Saturday, February 20, 2010

#19

Japan
Today I pass the time reading a favorite haiku, the few words over and over. It feels like eating the same small, perfect grape again and again. I walk through the house reciting it and leave its letters falling through the air of every room. I stand by the big silence of the piano and say it. I say it in front of a painting of the sea. I tap out its rhythm on an empty shelf. I listen to myself saying it, then I say it without listening, then I hear it without saying it. And when the dog looks up at me, I kneel down on the floor and whisper it into each of his long white ears. It's the one about the one-ton temple bell with the moth sleeping on its surface, and every time I say it, I feel the excruciating pressure of the moth on the surface of the iron bell. When I say it at the window, the bell is the world and I am the moth resting there. When I say it at the mirror, I am the heavy bell and the moth is life with its papery wings. And later, when I say it to you in the dark, you are the bell, and I am the tongue of the bell, ringing you, and the moth has flown from its line and moves like a hinge in the air above our bed.
Billy Collins

The reason I dislike this poem is because it's boring. To expand more on that the flow of the poem isn't smooth. When I think of poems, I think of soothing effects.
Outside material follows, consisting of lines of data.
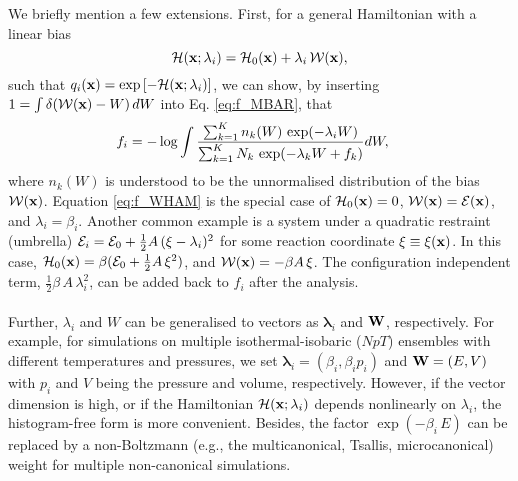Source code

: \documentclass{gMOS2e}
\begin{document}
We briefly mention a few extensions.
%
First,
for a general Hamiltonian
with a linear bias
\[
\mathcal{H}(\mathbf{x}; \lambda_i) = \mathcal{H}_0(\mathbf{x}) + \lambda_i \, \mathcal{W}(\mathbf{x}),
\]
such that $q_i(\mathbf{x}) = \exp\left[ -\mathcal{H}(\mathbf{x}; \lambda_i) \right]$,
%
we can show,
by inserting
$1 = \int \delta(\mathcal{W}(\mathbf{x}) - W) \, dW$
into Eq. \eqref{eq:f_MBAR},
that
%
\begin{align}
f_i
&=
-\log
  \int
    \frac{
      \sum_{k = 1}^K n_k(W) \, \exp(-\lambda_i W)
    }
    {
      \sum_{k = 1}^K N_k \, \exp(-\lambda_k W + f_k)
    }
    d W,
\notag
\end{align}
%
where
$n_k(W)$
is understood to be
the unnormalised distribution of
the bias $\mathcal{W}(\mathbf{x})$.
%
Equation \eqref{eq:f_WHAM}
is the special case of
$\mathcal{H}_0(\mathbf{x}) = 0$,
$\mathcal{W}(\mathbf{x}) = \mathcal{E}(\mathbf{x})$,
and $\lambda_i = \beta_i$.
%
Another common example
is a system under a quadratic restraint (umbrella)
$\mathcal{E}_i = \mathcal{E}_0 + \frac 1 2 A \, (\xi - \lambda_i)^2$
for some reaction coordinate $\xi \equiv \xi(\mathbf{x})$.
%
In this case,
$\mathcal{H}_0(\mathbf{x}) = \beta (\mathcal{E}_0 + \frac 1 2 A \, \xi^2)$,
and
$\mathcal{W}(\mathbf{x}) = -\beta A \, \xi$.
%
The configuration independent term,
$\frac 1 2 \beta \, A \, \lambda_i^2$,
can be added back to $f_i$ after the analysis.



\paragraph*{}



Further,
$\lambda_i$ and $W$
can be generalised
to vectors as
$\bm{\lambda}_i$
and
$\mathbf{W}$, respectively.
%
For example,
for simulations
on multiple isothermal-isobaric ($NpT$) ensembles
with different temperatures and pressures,
%
we set
$\bm{\lambda}_i = (\beta_i, \beta_i p_i)$
and
$\mathbf{W} = (E, V)$
with
$p_i$ and $V$
being the pressure and volume,
respectively.
%
However, if the vector dimension is high,
or if the Hamiltonian $\mathcal{H}(\mathbf{x}; \lambda_i)$
depends nonlinearly on $\lambda_i$,
the histogram-free form is more convenient\cite{
shirts2008}.
%
Besides,
the factor $\exp(-\beta_i \, E)$
can be replaced by
a non-Boltzmann
(e.g., the multicanonical\cite{
mezei1987, berg1992, lee1993},
Tsallis\cite{tsallis1988},
microcanonical\cite{
yan2003, martin-mayor2007})
weight
for multiple non-canonical simulations\cite{
kim2011}.
%
\end{document}
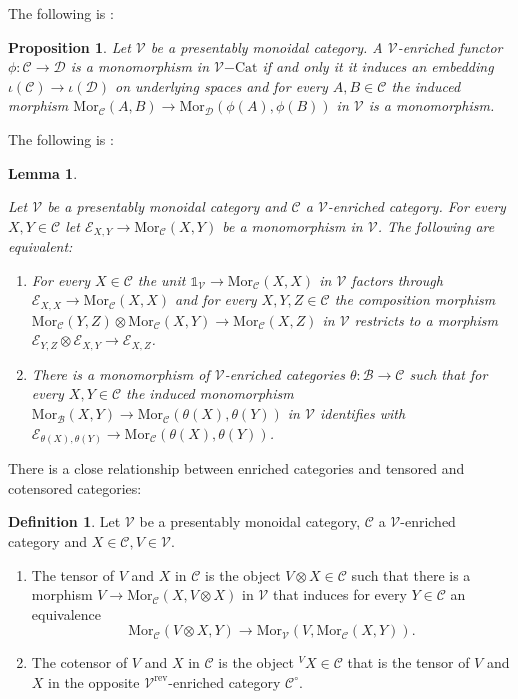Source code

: \documentclass[10pt,oneside]{article}
\numberwithin{equation}{section} %
\numberwithin{figure}{section} %
\theoremstyle{plain}
\newtheorem{lemma}[theorem]{Lemma}
\newtheorem{proposition}[theorem]{Proposition}
\theoremstyle{definition}
\newtheorem{definition}[theorem]{Definition}
\newcommand{\mB}{{\mathcal B}}
\newcommand{\mC}{{\mathcal C}}
\newcommand{\mD}{{\mathcal D}}
\newcommand{\mE}{{\mathcal E}}
\newcommand{\mV}{{\mathcal V}}
\newcommand{\rev}{{\mathrm{rev}}}
\newcommand{\ot}{\otimes}
\newcommand{\Cat}{\mathrm{Cat}}
\newcommand{\tu}{{\mathbb 1}}
\newcommand{\Mor}{{\mathrm{Mor}}}
\begin{document}
The following is \cite[Proposition 2.1.5.]{GepnerHeine2026}:

\begin{proposition}\label{monochar}
Let $\mV$ be a presentably monoidal category.
A $\mV$-enriched functor $\phi: \mC \to \mD$ is a monomorphism in $\mV\mathrm{-}\Cat$ if and only it it induces an embedding $\iota(\mC) \to \iota(\mD)$ on underlying spaces and for every $A,B \in \mC$ the induced morphism 
$\Mor_\mC(A, B) \to \Mor_\mD(\phi(A), \phi(B))$ in $\mV$ is a monomorphism.
    
\end{proposition}

The following is \cite[Example 3.1.13.]{heine2024higher}:

\begin{lemma}\label{enrsub}

Let $\mV$ be a presentably monoidal category and $\mC$ a $\mV$-enriched category. For every $X,Y \in \mC$ let
$\mE_{X,Y} \to \Mor_\mC(X,Y)$ be a monomorphism in $\mV$.
The following are equivalent:
\begin{enumerate}[\normalfont(1)]\setlength{\itemsep}{-2pt}
\item For every $X \in \mC$ the unit $\tu_\mV \to \Mor_\mC(X,X)$ in $\mV$ factors through $\mE_{X,X} \to \Mor_\mC(X,X)$
and for every $X,Y,Z \in \mC$ the composition morphism $\Mor_\mC(Y,Z) \ot \Mor_\mC(X,Y) \to \Mor_\mC(X,Z) $ in $\mV$ 
restricts to a morphism $\mE_{Y,Z} \ot \mE_{X,Y} \to \mE_{X,Z} $.



\item There is a monomorphism of $\mV$-enriched categories $\theta: \mB \to \mC$
such that for every $X,Y \in \mC$ the induced monomorphism 
$\Mor_\mB(X,Y) \to \Mor_\mC(\theta(X),\theta(Y))$ in $\mV$ identifies with 
$\mE_{\theta(X),\theta(Y)} \to \Mor_\mC(\theta(X),\theta(Y))$.

\end{enumerate}

\end{lemma}

There is a close relationship between enriched categories
and tensored and cotensored categories:

\begin{definition}Let $\mV$ be a presentably monoidal category, $\mC$ a $\mV$-enriched category and $X \in \mC, V \in \mV.$	 
\begin{enumerate}[\normalfont(1)]\setlength{\itemsep}{-2pt}
\item The tensor of $V$ and $X$ in $\mC$ is the object $V \ot X \in \mC $ such that there is a morphism
$V \to \Mor_\mC(X, V \ot X) $ in $\mV$ that induces for every $Y \in \mC$ an equivalence
$$ \Mor_\mC(V \ot X,Y) \to \Mor_\mV(V, \Mor_\mC(X,Y)). $$ 
\item The cotensor of $V$ and $X$ in $\mC$ is the object ${^V X} \in \mC $ that is the tensor of $V $ and $X$ in the opposite $\mV^\rev$-enriched category $\mC^\circ.$
\end{enumerate}	
\end{definition}
\end{document}
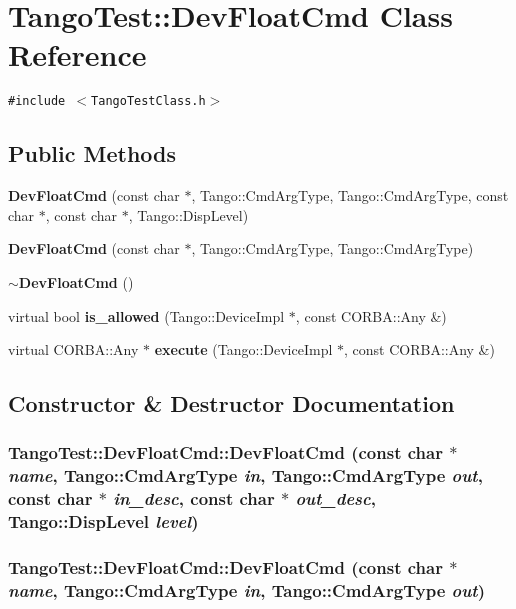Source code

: \section{Tango\-Test::Dev\-Float\-Cmd  Class Reference}
\label{classTangoTest_1_1DevFloatCmd}
{\tt \#include $<$Tango\-Test\-Class.h$>$}

\subsection*{Public Methods}
\begin{CompactItemize}
\item 
{\bf Dev\-Float\-Cmd} (const char $\ast$, Tango::Cmd\-Arg\-Type, Tango::Cmd\-Arg\-Type, const char $\ast$, const char $\ast$, Tango::Disp\-Level)
\item 
{\bf Dev\-Float\-Cmd} (const char $\ast$, Tango::Cmd\-Arg\-Type, Tango::Cmd\-Arg\-Type)
\item 
{\bf $\sim$Dev\-Float\-Cmd} ()
\item 
virtual bool {\bf is\_\-allowed} (Tango::Device\-Impl $\ast$, const CORBA::Any \&)
\item 
virtual CORBA::Any $\ast$ {\bf execute} (Tango::Device\-Impl $\ast$, const CORBA::Any \&)
\end{CompactItemize}


\subsection{Constructor \& Destructor Documentation}
\subsubsection{\setlength{\rightskip}{0pt plus 5cm}Tango\-Test::Dev\-Float\-Cmd::Dev\-Float\-Cmd (const char $\ast$ {\em name}, Tango::Cmd\-Arg\-Type {\em in}, Tango::Cmd\-Arg\-Type {\em out}, const char $\ast$ {\em in\_\-desc}, const char $\ast$ {\em out\_\-desc}, Tango::Disp\-Level {\em level})}\label{classTangoTest_1_1DevFloatCmd_a0}


\subsubsection{\setlength{\rightskip}{0pt plus 5cm}Tango\-Test::Dev\-Float\-Cmd::Dev\-Float\-Cmd (const char $\ast$ {\em name}, Tango::Cmd\-Arg\-Type {\em in}, Tango::Cmd\-Arg\-Type {\em out})}\label{classTangoTest_1_1DevFloatCmd_a1}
Yet, with the title of the poem being Japan, I would want to feel more of meditation and calming retreats, but with this poem I sense more of fear and loneliness. Although there are diiferents types of poems, this one shows the intense side of writing. At times the writer tries to incoperate soft metaphors and similes to take away from the complicated yet edgy descriptive writing. The poem is nice, it's just not one that makes me want to read through completely, sit back and analyze.

1 comment:

  1. I love this, just because it's the complete opposite of my blog post this week! I wrote about how much I loved "Japan." I felt like Collins really illustrated the way a poem can mean a million different things depending on your surroundings (and, more analytically, who each person is as a reader). More than that, though, I love the semi-anxious feel--like he's never quite satisfied with the reading he just found, but rather is obsessively waiting for his next big understanding.